Pentaho+ documentation has moved!

The new product documentation portal is here. Check it out now at docs.hitachivantara.com

 

Hitachi Vantara Lumada and Pentaho Documentation

Set Up a Carte Cluster

Parent article

If you want to speed the processing of your transformations, consider setting up a Carte cluster. A Carte cluster consists of two or more Carte slave servers and a Carte master server. When you run a transformation, the different parts of it are distributed across Carte slave server nodes for processing, while the Carte master server node tracks the progress.

Carte Cluster Configuration

There are two types of Carte clusters. Static Carte cluster has a fixed schema that specifies one master node and two or more slave nodes. In a static cluster, you specify the nodes in a cluster at design-time, before you run the transformation or job.

Configure a static Carte cluster

Follow the directions below to set up static Carte slave servers:

Procedure

  1. Copy over any required JDBC drivers and PDI plugins from your development instances of PDI to the Carte instances.

  2. Run the Carte script with an IP address, hostname, or domain name of this server, and the port number you want it to be available on.

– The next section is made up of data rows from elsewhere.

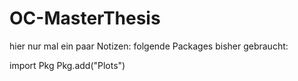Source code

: # OC-MasterThesis
hier nur mal ein paar Notizen:
folgende Packages bisher gebraucht:

import Pkg
Pkg.add("Plots")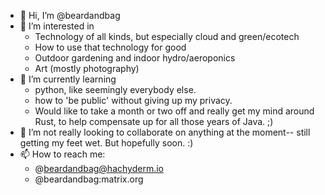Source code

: - 👋 Hi, I’m @beardandbag 
- 👀 I’m interested in 
  -  Technology of all kinds, but especially cloud and green/ecotech
  -  How to use that technology for good
  -  Outdoor gardening and indoor hydro/aeroponics
  -  Art (mostly photography)
- 🌱 I’m currently learning 
  -  python, like seemingly everybody else.  
  -  how to 'be public' without giving up my privacy.
  -  Would like to take a month or two off and really get my mind around Rust, to help compensate up for all those years of Java. ;)
- 💞️ I’m not really looking to collaborate on anything at the moment-- still getting my feet wet.  But hopefully soon. :) 
- 📫 How to reach me:
  - @beardandbag@hachyderm.io
  - @beardandbag:matrix.org

<!---
beardandbag/beardandbag is a ✨ special ✨ repository because its `README.md` (this file) appears on your GitHub profile.
You can click the Preview link to take a look at your changes.
--->
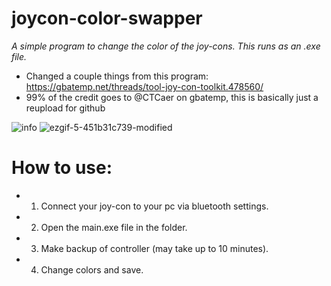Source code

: # joycon-color-swapper

*A simple program to change the color of the joy-cons. This runs as an .exe file.*

* Changed a couple things from this program: https://gbatemp.net/threads/tool-joy-con-toolkit.478560/
* 99% of the credit goes to @CTCaer on gbatemp, this is basically just a reupload for github

![info](https://user-images.githubusercontent.com/85678708/182126878-b2c1f917-4365-464f-b241-e68d6b67281a.png)
![ezgif-5-451b31c739-modified](https://user-images.githubusercontent.com/85678708/182127361-b196b127-78e3-4652-b056-49b388ff3590.png)


# How to use:

+ 1. Connect your joy-con to your pc via bluetooth settings.
+ 2. Open the main.exe file in the folder.
+ 3. Make backup of controller (may take up to 10 minutes).
+ 4. Change colors and save.
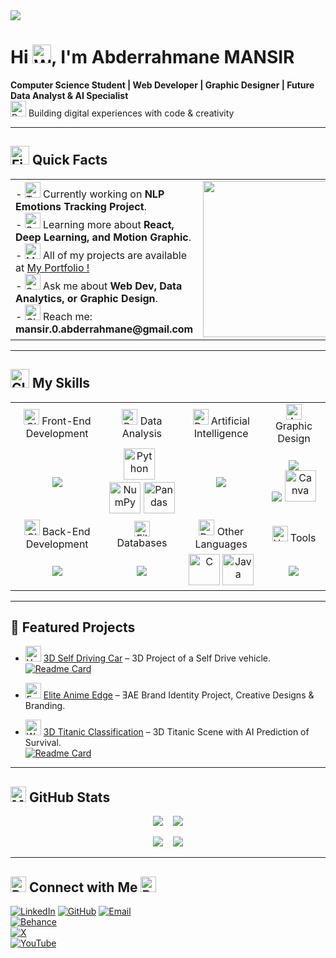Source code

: <!-- TODO: Try Making it more like the Portfolio Website -->
<!-- Farming Github  -->
<!-- -->


<img src="https://media.licdn.com/dms/image/v2/D4E16AQEVsLGLmeoReQ/profile-displaybackgroundimage-shrink_350_1400/B4EZbRDEDxHYAY-/0/1747263986154?e=1759968000&v=beta&t=fHn6ifDB7vfoApplkKvln5l61Tt_yfe0UpDUqZxU5oU"/>

# Hi <img src="https://raw.githubusercontent.com/Tarikul-Islam-Anik/Animated-Fluent-Emojis/master/Emojis/Hand%20gestures/Waving%20Hand.png" alt="Waving Hand" width="30" height="30" />, I'm Abderrahmane MANSIR  
**Computer Science Student | Web Developer | Graphic Designer | Future Data Analyst & AI Specialist**  
<img src="https://raw.githubusercontent.com/Tarikul-Islam-Anik/Animated-Fluent-Emojis/master/Emojis/Travel%20and%20places/Rocket.png" alt="Rocket" width="25" height="25" /> Building digital experiences with code & creativity  

---

## <img src="https://raw.githubusercontent.com/Tarikul-Islam-Anik/Animated-Fluent-Emojis/master/Emojis/Travel%20and%20places/Fire.png" alt="Fire" width="30" height="30" /> Quick Facts 
<!-- TODO : Make the image side ways with the Text to backup the Empty Space -->
<!-- TODO : Rewrite these to be more suetable for your Portfolio and current work -->

<table align="center" style="border: none">
<tr>
<td style="border: none">
- <img src="https://raw.githubusercontent.com/Tarikul-Islam-Anik/Animated-Fluent-Emojis/master/Emojis/Objects/Telescope.png" alt="Telescope" width="25" height="25" /> Currently working on <b>NLP Emotions Tracking Project</b>.
 <br/>
- <img src="https://raw.githubusercontent.com/Tarikul-Islam-Anik/Animated-Fluent-Emojis/master/Emojis/Animals/Seedling.png" alt="Seedling" width="25" height="25" /> Learning more about <b>React, Deep Learning, and Motion Graphic</b>.  
  <br/>
- <img src="https://raw.githubusercontent.com/Tarikul-Islam-Anik/Animated-Fluent-Emojis/master/Emojis/People%20with%20professions/Man%20Technologist%20Medium%20Skin%20Tone.png" alt="Man Technologist Medium Skin Tone" width="25" height="25" /> All of my projects are available at <a href="https://yourportfolio.link">My Portfolio !</a> 
  <br/>
- <img src="https://raw.githubusercontent.com/Tarikul-Islam-Anik/Animated-Fluent-Emojis/master/Emojis/Smilies/Speech%20Balloon.png" alt="Speech Balloon" width="25" height="25" /> Ask me about <b>Web Dev, Data Analytics, or Graphic Design</b>.
  <br/>
- <img src="https://raw.githubusercontent.com/Tarikul-Islam-Anik/Animated-Fluent-Emojis/master/Emojis/Objects/Closed%20Mailbox%20with%20Raised%20Flag.png" alt="Closed Mailbox with Raised Flag" width="25" height="25" /> Reach me: <b>mansir.0.abderrahmane@gmail.com</b>
</td>
<td style="border: none">
<img src="https://octodex.github.com/images/Fintechtocat.png" width="250" height="250" />
</td>
</tr>
</table>

 
---

## <img src="https://raw.githubusercontent.com/Tarikul-Islam-Anik/Animated-Fluent-Emojis/master/Emojis/Travel%20and%20places/Glowing%20Star.png" alt="Glowing Star" width="30" height="30" /> My Skills


<table align="center" style="width:100%; border-collapse: collapse; text-align: center;">
  <tr>
    <td align="center"><img src="https://raw.githubusercontent.com/Tarikul-Islam-Anik/Animated-Fluent-Emojis/master/Emojis/Travel%20and%20places/Globe%20with%20Meridians.png" alt="Globe with Meridians" width="25" height="25" />
      Front-End Development</td>
    <td align="center"><img src="https://raw.githubusercontent.com/Tarikul-Islam-Anik/Animated-Fluent-Emojis/master/Emojis/Objects/Bar%20Chart.png" alt="Bar Chart" width="25" height="25" /> Data Analysis</td>
    <td align="center"><img src="https://raw.githubusercontent.com/Tarikul-Islam-Anik/Animated-Fluent-Emojis/master/Emojis/Smilies/Robot.png" alt="Robot" width="25" height="25" /> Artificial Intelligence</td>
    <td align="center"><img src="https://raw.githubusercontent.com/Tarikul-Islam-Anik/Animated-Fluent-Emojis/master/Emojis/Activities/Artist%20Palette.png" alt="Artist Palette" width="25" height="25" /> Graphic Design</td>
  </tr>
  <tr>
    <td align="center">
      <img  src="https://skillicons.dev/icons?i=html,css,js,react,bootstrap,tailwind,threejs,ts&perline=3">
    </td>
    <td>
      <img width="50" src="https://raw.githubusercontent.com/marwin1991/profile-technology-icons/refs/heads/main/icons/python.png" title="Python"/>
      &nbsp;
      <img width="50" src="https://raw.githubusercontent.com/marwin1991/profile-technology-icons/refs/heads/main/icons/numpy.png" title="NumPy"/>
      <img width="50" src="https://raw.githubusercontent.com/marwin1991/profile-technology-icons/refs/heads/main/icons/pandas.png" title="Pandas"/>
    </td>
    <td>
      <img src="https://skillicons.dev/icons?i=sklearn,tensorflow,pytorch">
    </td>
    <td>
      <img src="https://skillicons.dev/icons?i=ai,ps,pr"><br/>
      <img src="https://skillicons.dev/icons?i=blender,figma">
      <img width="50" src="https://raw.githubusercontent.com/marwin1991/profile-technology-icons/refs/heads/main/icons/canva.png" title="Canva" />
    </td>
  </tr>
  <tr>
    <td align="center"><img src="https://raw.githubusercontent.com/Tarikul-Islam-Anik/Animated-Fluent-Emojis/master/Emojis/Travel%20and%20places/Globe%20with%20Meridians.png" alt="Globe with Meridians" width="25" height="25" />
      Back-End Development</td>
    <td align="center"><img src="https://raw.githubusercontent.com/Tarikul-Islam-Anik/Animated-Fluent-Emojis/master/Emojis/Objects/File%20Cabinet.png" alt="File Cabinet" width="25" height="25" /> Databases</td>
    <td align="center"><img src="https://raw.githubusercontent.com/Tarikul-Islam-Anik/Animated-Fluent-Emojis/master/Emojis/Objects/Desktop%20Computer.png" alt="Desktop Computer" width="25" height="25" /> Other Languages</td>
    <td align="center"><img src="https://raw.githubusercontent.com/Tarikul-Islam-Anik/Animated-Fluent-Emojis/master/Emojis/Objects/Hammer%20and%20Wrench.png" alt="Hammer and Wrench" width="25" height="25" /> Tools</td>
  </tr>
  <tr>
    <td align="center"><img src="https://skillicons.dev/icons?i=nodejs,php,django,flask&perline=3"></td>
    <td align="center">
      <img src="https://skillicons.dev/icons?i=mysql,mongodb,postgres">
    </td>
    <td align="center">
      <img width="50" src="https://raw.githubusercontent.com/marwin1991/profile-technology-icons/refs/heads/main/icons/c.png" title="C"/>
      <img width="50" src="https://raw.githubusercontent.com/marwin1991/profile-technology-icons/refs/heads/main/icons/java.png" title="Java"/>
    </td>
    <td align="center">
      <img src="https://skillicons.dev/icons?i=vscode,eclipse,git">
    </td>
  </tr>
</table>


<!-- This needs some heavy work for suuure-->
---
## 🚀 Featured Projects  
- <img src="https://raw.githubusercontent.com/Tarikul-Islam-Anik/Animated-Fluent-Emojis/master/Emojis/Travel%20and%20places/Vertical%20Traffic%20Light.png" alt="Vertical Traffic Light" width="25" height="25" /> [3D Self Driving Car](https://github.com/abderrahmane-mansir/3D_Self_Drive_Car) – 3D Project of a Self Drive vehicle.<br/>
 [![Readme Card](https://github-readme-stats.vercel.app/api/pin/?username=abderrahmane-mansir&repo=3D_Self_Drive_Car&bg_color=24292F&border_color=373E47&title_color=539BF5&text_color=ADBAC7)](https://github.com/MANSIR-Abderrahmane/3D_Self_Drive_Car)
- <img src="https://raw.githubusercontent.com/Tarikul-Islam-Anik/Animated-Fluent-Emojis/master/Emojis/Activities/Framed%20Picture.png" alt="Framed Picture" width="25" height="25" /> [Elite Anime Edge](https://www.behance.net/gallery/234531495/Elite-Anime-Edge) – ƎAE Brand Identity Project, Creative Designs & Branding.

- <img src="https://raw.githubusercontent.com/Tarikul-Islam-Anik/Animated-Fluent-Emojis/master/Emojis/Travel%20and%20places/Water%20Wave.png" alt="Water Wave" width="25" height="25" /> [3D Titanic Classification](https://github.com/abderrahmane-mansir/3D_Titanic_Classification) – 3D Titanic Scene with AI Prediction of Survival. <br/>
[![Readme Card](https://github-readme-stats.vercel.app/api/pin/?username=abderrahmane-mansir&repo=3D_Titanic_Classification&bg_color=24292F&border_color=373E47&title_color=539BF5&text_color=ADBAC7)](https://github.com/abderrahmane-mansir/3D_Titanic_Classification)



---
## <img src="https://raw.githubusercontent.com/Tarikul-Islam-Anik/Animated-Fluent-Emojis/master/Emojis/Objects/Magnifying%20Glass%20Tilted%20Right.png" alt="Magnifying Glass Tilted Right" width="25" height="25" /> GitHub Stats

<!-- TODO : I need to chose better colors ... Might be the same as my Website -->

<p align="center">
  <img src="https://github-readme-stats.vercel.app/api?username=abderrahmane-mansir&show_icons=true&rank_icon=github&hide_border=true&show=reviews,discussions_started,discussions_answered,prs_merged,prs_merged_percentage" />
  &nbsp;&nbsp;
  <img src="https://github-readme-stats.vercel.app/api/top-langs/?username=abderrahmane-mansir&hide_border=true&langs_count=6" />
</p>

<p align="center">
 <img src="https://streak-stats.demolab.com/?user=abderrahmane-mansir&theme=github-dark-dimmed" />
 &nbsp;&nbsp;
 <img src="https://github-readme-stats.vercel.app/api/top-langs/?username=abderrahmane-mansir&langs_count=8&layout=compact&bg_color=24292F&border_color=373E47&title_color=539BF5&text_color=ADBAC7" />
</p>

---

## <img src="https://raw.githubusercontent.com/Tarikul-Islam-Anik/Animated-Fluent-Emojis/master/Emojis/Objects/Briefcase.png" alt="Briefcase" width="25" height="25" /> Connect with Me  <img src="https://raw.githubusercontent.com/Tarikul-Islam-Anik/Animated-Fluent-Emojis/master/Emojis/Objects/Bell.png" alt="Bell" width="25" height="25" /> 
[![LinkedIn](https://skillicons.dev/icons?i=linkedin)](https://linkedin.com/in/abderrahmane-mansir)
[![GitHub](https://skillicons.dev/icons?i=github)](https://github.com/abderrahmane-mansir)
[![Email](https://skillicons.dev/icons?i=gmail)](mailto:mansir.0.abderrahmane@gmail.com)<br/>
[![Behance](https://img.shields.io/badge/-Behance-1769FF?style=for-the-badge&logo=behance&logoColor=white)](https://www.behance.net/abderrahmane-mansir)<br/>
[![X](https://img.shields.io/twitter/follow/MANSIR_Abde.svg?style=social)](https://x.com/MANSIR_Abde)<br/>
[![YouTube](https://img.shields.io/badge/youtube-d95652.svg?style=flat-square&logo=youtube)](https://www.youtube.com/@AbderrahmaneMANSIR)

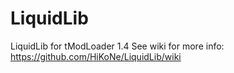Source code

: # LiquidLib
LiquidLib for tModLoader 1.4
See wiki for more info: https://github.com/HiKoNe/LiquidLib/wiki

    ./carte.sh 127.0.0.1 8081
  3. If you will be executing content stored in a Pentaho Repository, copy the repositories.xml file from the .kettle directory on your workstation to the same location on your Carte slave. Without this file, the Carte slave will be unable to connect to the Pentaho Repository to retrieve content.

  4. Ensure that the Carte service is running as intended, accessible from your primary PDI development machines, and that it can run your jobs and transformations.

  5. To start this slave server every time the operating system boots, create a startup or init script to run Carte at boot time with the same options you tested with.

    Pentaho Server Considerations

    NoteAny action done through the Carte server embedded in the Pentaho Server is controlled through the /pentaho/server/pentaho-server/pentaho-solutions/system/kettle/slave-server-config.xml file. To make modifications to slave-server-config.xml, you must stop the Pentaho Server.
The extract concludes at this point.